Olympic Legacy – What a Joke!

I started day-dreaming about the legacy idea way back in the year 1999 when the then Blair Government was pontificating about a Millennium legacy. I dreamed of a National walking and cycling track that linked all the major population centres with all our wonderful national parks and our delightful seaside towns. Capital outlay would be minimal. Local job creation would be considerable and it would send all the right messages for the twenty first century; environmentally friendly, individually healthy, community orientated and spiritually uplifting. Instead we got the vacuous Corporate Dome, corporately sponsored, individually mind numbing, community dumbing and spiritually alienating.

It closed early to universal derision. To be fair, it told us exactly where the government’s priorities lay for the new century and they did not disappoint on that count: a national economy in hock to the City of London with all its speculative greed and avarice.

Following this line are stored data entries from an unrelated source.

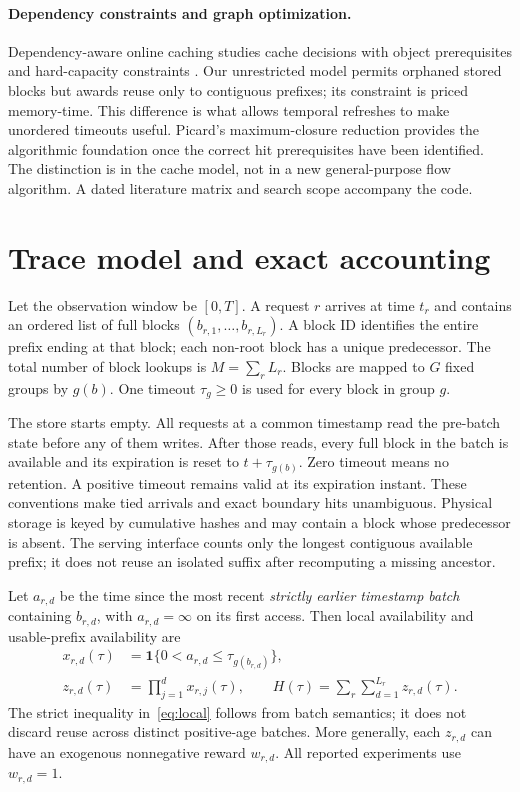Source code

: \documentclass[11pt,a4paper]{article}
\newcommand{\ind}{\mathbf{1}}
\begin{document}
\paragraph{Dependency constraints and graph optimization.}
Dependency-aware online caching studies cache decisions with object prerequisites
and hard-capacity constraints \cite{dependency}. Our unrestricted model permits
orphaned stored blocks but awards reuse only to contiguous prefixes; its constraint
is priced memory-time. This difference is what allows temporal refreshes to make
unordered timeouts useful. Picard's maximum-closure reduction \cite{picard}
provides the algorithmic foundation once the correct hit prerequisites have been
identified. The distinction is in the cache model, not in a new general-purpose
flow algorithm. A dated literature matrix and search scope accompany the code.

\section{Trace model and exact accounting}\label{sec:model}
Let the observation window be $[0,T]$. A request $r$ arrives at time $t_r$ and
contains an ordered list of full blocks $(b_{r,1},\ldots,b_{r,L_r})$. A block ID
identifies the entire prefix ending at that block; each non-root block has a
unique predecessor. The total number of block lookups is
$M=\sum_r L_r$. Blocks are mapped to $G$ fixed groups by $g(b)$. One timeout
$\tau_g\geq0$ is used for every block in group $g$.

The store starts empty. All requests at a common timestamp read the pre-batch
state before any of them writes. After those reads, every full block in the batch
is available and its expiration is reset to $t+\tau_{g(b)}$. Zero timeout means
no retention. A positive timeout remains valid at its expiration instant. These
conventions make tied arrivals and exact boundary hits unambiguous. Physical
storage is keyed by cumulative hashes and may contain a block whose predecessor
is absent. The serving interface counts only the longest contiguous available
prefix; it does not reuse an isolated suffix after recomputing a missing ancestor.

Let $a_{r,d}$ be the time since the most recent \emph{strictly earlier timestamp
batch} containing $b_{r,d}$, with $a_{r,d}=\infty$ on its first access. Then local
availability and usable-prefix availability are
\begin{align}
 x_{r,d}(\tau)&=\ind\{0<a_{r,d}\leq\tau_{g(b_{r,d})}\},\label{eq:local}\\
 z_{r,d}(\tau)&=\prod_{j=1}^{d}x_{r,j}(\tau),\qquad
 H(\tau)=\sum_r\sum_{d=1}^{L_r}z_{r,d}(\tau).\label{eq:hit}
\end{align}
The strict inequality in~\eqref{eq:local} follows from batch semantics; it does
not discard reuse across distinct positive-age batches. More generally, each
$z_{r,d}$ can have an exogenous nonnegative reward $w_{r,d}$. All reported
experiments use $w_{r,d}=1$.
\end{document}

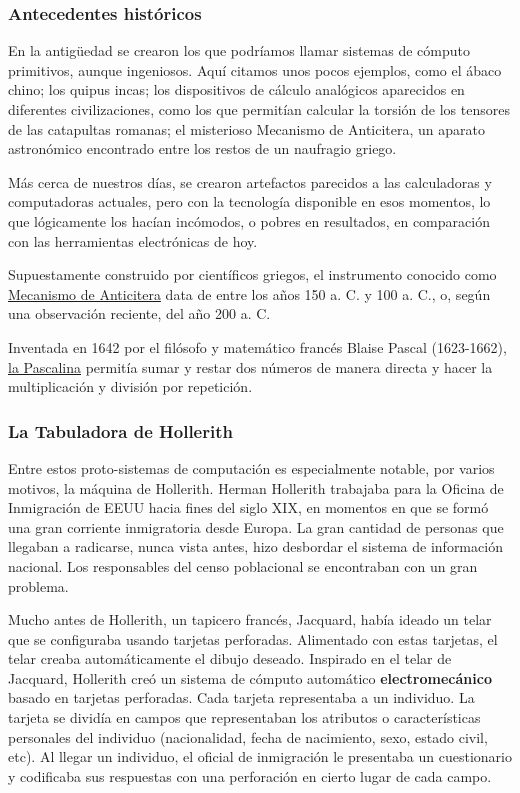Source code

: \documentclass[spanish,a4paper,]{article}
\begin{document}
\hypertarget{antecedentes-histuxf3ricos}{%
\subsubsection{Antecedentes
históricos}\label{antecedentes-histuxf3ricos}}

En la antigüedad se crearon los que podríamos llamar sistemas de cómputo
primitivos, aunque ingeniosos. Aquí citamos unos pocos ejemplos, como el
ábaco chino; los quipus incas; los dispositivos de cálculo analógicos
aparecidos en diferentes civilizaciones, como los que permitían calcular
la torsión de los tensores de las catapultas romanas; el misterioso
Mecanismo de Anticitera, un aparato astronómico encontrado entre los
restos de un naufragio griego.

Más cerca de nuestros días, se crearon artefactos parecidos a las
calculadoras y computadoras actuales, pero con la tecnología disponible
en esos momentos, lo que lógicamente los hacían incómodos, o pobres en
resultados, en comparación con las herramientas electrónicas de hoy.

Supuestamente construido por científicos griegos, el instrumento
conocido como
\href{https://es.m.wikipedia.org/wiki/Mecanismo_de_Anticitera}{Mecanismo
de Anticitera} data de entre los años 150 a. C. y 100 a. C., o, según
una observación reciente, del año 200 a. C.

Inventada en 1642 por el filósofo y matemático francés Blaise Pascal
(1623-1662), \href{https://es.m.wikipedia.org/wiki/Pascalina}{la
Pascalina} permitía sumar y restar dos números de manera directa y hacer
la multiplicación y división por repetición.

\hypertarget{la-tabuladora-de-hollerith}{%
\subsubsection{La Tabuladora de
Hollerith}\label{la-tabuladora-de-hollerith}}

Entre estos proto-sistemas de computación es especialmente notable, por
varios motivos, la máquina de Hollerith. Herman Hollerith trabajaba para
la Oficina de Inmigración de EEUU hacia fines del siglo XIX, en momentos
en que se formó una gran corriente inmigratoria desde Europa. La gran
cantidad de personas que llegaban a radicarse, nunca vista antes, hizo
desbordar el sistema de información nacional. Los responsables del censo
poblacional se encontraban con un gran problema.

Mucho antes de Hollerith, un tapicero francés, Jacquard, había ideado un
telar que se configuraba usando tarjetas perforadas. Alimentado con
estas tarjetas, el telar creaba automáticamente el dibujo deseado.
Inspirado en el telar de Jacquard, Hollerith creó un sistema de cómputo
automático \textbf{electromecánico} basado en tarjetas perforadas. Cada
tarjeta representaba a un individuo. La tarjeta se dividía en campos que
representaban los atributos o características personales del individuo
(nacionalidad, fecha de nacimiento, sexo, estado civil, etc). Al llegar
un individuo, el oficial de inmigración le presentaba un cuestionario y
codificaba sus respuestas con una perforación en cierto lugar de cada
campo.
\end{document}
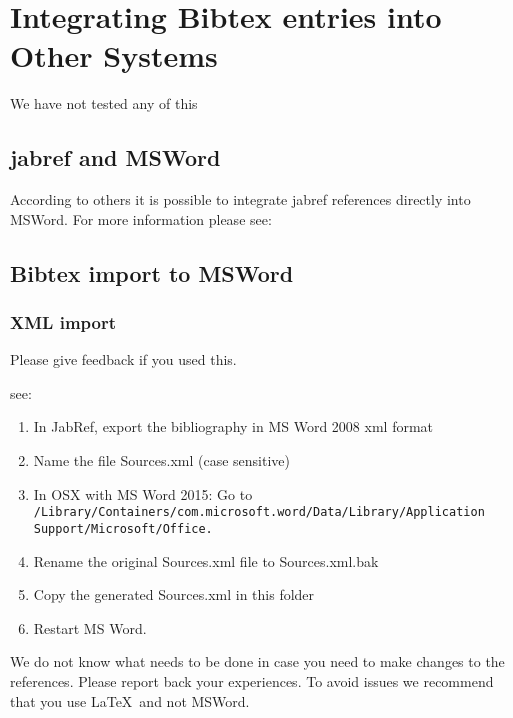 \section{Integrating Bibtex entries into Other Systems}

We have not tested any of this

\subsection{jabref and MSWord}

According to others it is possible to integrate jabref references
directly into MSWord. 
For more information please see:


\subsection{Bibtex import to MSWord}\label{bibtex-import-to-msword}

\subsubsection{XML import}

Please give feedback if you used this.

see:

\begin{enumerate}

\item  In JabRef, export the bibliography in MS Word 2008 xml format

\item  Name the file Sources.xml (case sensitive)
\item   In OSX with MS Word 2015: Go to
  \verb|/Library/Containers/com.microsoft.word/Data/Library/Application Support/Microsoft/Office.|
\item  Rename the original Sources.xml file to Sources.xml.bak
\item  Copy the generated Sources.xml in this folder
\item  Restart MS Word.

\end{enumerate}

We do not know what needs to be done in case you need to make changes to
the references. Please report back your experiences. To avoid issues we
recommend that you use \LaTeX~and not MSWord.

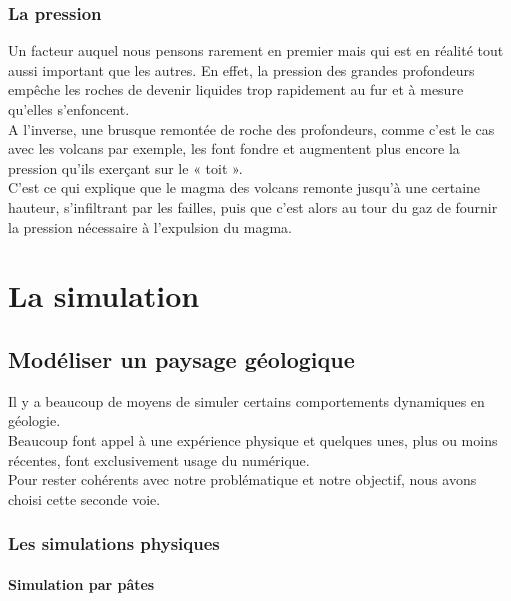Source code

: \documentclass[a4paper,11pt]{article}
\begin{document}
\subsubsection{La pression}

Un facteur auquel nous pensons rarement en premier mais qui est en réalité tout aussi important que les autres.
En effet, la pression des grandes profondeurs empêche les roches de devenir liquides trop rapidement au fur et à mesure qu'elles s'enfoncent.\\
A l'inverse, une brusque remontée de roche des profondeurs, comme c'est le cas avec les volcans par exemple, les font fondre et augmentent plus encore la pression qu'ils exerçant sur le « toit ».\\
C'est ce qui explique que le magma des volcans remonte jusqu'à une certaine hauteur, s'infiltrant par les failles, puis que c'est alors au tour du gaz de fournir la pression nécessaire à l'expulsion du magma.

\section{La simulation}

\subsection{Modéliser un paysage géologique}

Il y a beaucoup de moyens de simuler certains comportements dynamiques en géologie.\\
Beaucoup font appel à une expérience physique et quelques unes, plus ou moins récentes, font exclusivement usage du numérique.\\
Pour rester cohérents avec notre problématique et notre objectif, nous avons choisi cette seconde voie.

\subsubsection{Les simulations physiques}

\paragraph{Simulation par pâtes}
\end{document}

I still have that dream of a national walking and cycling track and it could so easily be the legacy of the 2012 Olympic Games. It could, in its initial stage be tailored to suit the London emphasis of the Games by becoming’ a London Olympic path linking all the great parks and attractions within’ the city with the existing Thames Path and Grand Union Canal towpaths upgraded to become its spine. Don’t worry. We don’t need to get bogged down with the details because it’s not going to happen. Instead we will get a gigantic new stadium that has no known use after 2012, a few unconnected gestures like free swimming for the pensioners. Worthy enough in itself, but hardly in the category of a lasting Olympic legacy. Many of these small scale gestures should be carried out anyway as a matter of course by the 33 London Boroughs as part of their provision for their respective residents.

No doubt there will be a half-hearted attempt to get the local communities to use the new Olympic stadia, but that will fail miserably. Those that are most in need of sports provision are those least likely to be marching into grandiose stadia. Our learned Olympic planners just don’t get it. In a city like London, if you are going to make a difference you have to start locally and I mean locally.

As part of a real Olympic legacy every park in London could have a full time warden at the same status as the trendy new community police officers. At no capital outlay, the local recreation grounds, hitherto no go areas, come back into community use.

Every housing estate could get a new sports and community centre, well equipped and well staffed with local people and with a budget sufficient to keep it going without the need to attract outside commercially attractive customers. A central tenet of the Thatcherite/Blairite/ Brownite decades is that everything must pay its way. Everything must make a profit. That is the logic that the boroughs have been forced to adopt in their leisure centres and the end results are obvious. Those that can afford ’50 per hour to use the main hall move in, while the local youngsters remain on the street.

One of the most dispiriting features of modern London is the fear for teenagers of wandering into the wrong neighbourhood, the wrong territory. Parts of London have become akin to a war-torn, broken society, where warlords savagely protect ‘their’ territory. In London today a youngster can lose their life by accidentally crossing a gang demarcation line. For too many youngsters, street gangs have become their de-facto family and they will, partly out of fear and partly out of misguided loyalty, commit horrendous tribal brutality on those that are deemed outsiders. This is the real underbelly of what Londoners likes to pride themselves as a twenty four hour modern global metropolis. If the Olympic legacy is to have any meaning at all it must touch this reality.

And for those with the money it is increasingly the soulless fake security of their electronically gated communities. If that is community I want no part of it.

To make any type of difference we need to start with a sober assessment of what three decades of unbridled finance capitalism has done to our’ communities and it won’t be a pretty picture. How prophetic when Thatcher declared that society does not exist. She was a true spokesperson for the times. Capitalism in its corporate, global stage has no need of society, nor for that matter of church, family and nation; the three institutions that kept us all firmly in our place. All capitalism now requires is individual, atomised, and alienated consumers. Seven billion of them to be precise. Each of us cut off from each other, each engaged in mindless consumerism to lessen the existential void, each of us living and dying alone. It isn’t that bleak yet for all of us, but give the corporate beast its head and that is where it will take us. We are even offered new cathedrals for this new age, one in West London blandly called Westfields and another, its sister, currently being constructed somewhere near the Olympic site. So we have learnt nothing from the millennium debacle. From a corporate dome devoid of human content to two giant corporate shopping malls equally devoid of meaningful human life.

And if we are really lucky we’ll get another swath of West London blighted by concrete, pollution and noise on a gigantic scale, affectionately termed the Third Heathrow Runway. Olympic legacy? Don’t make me laugh.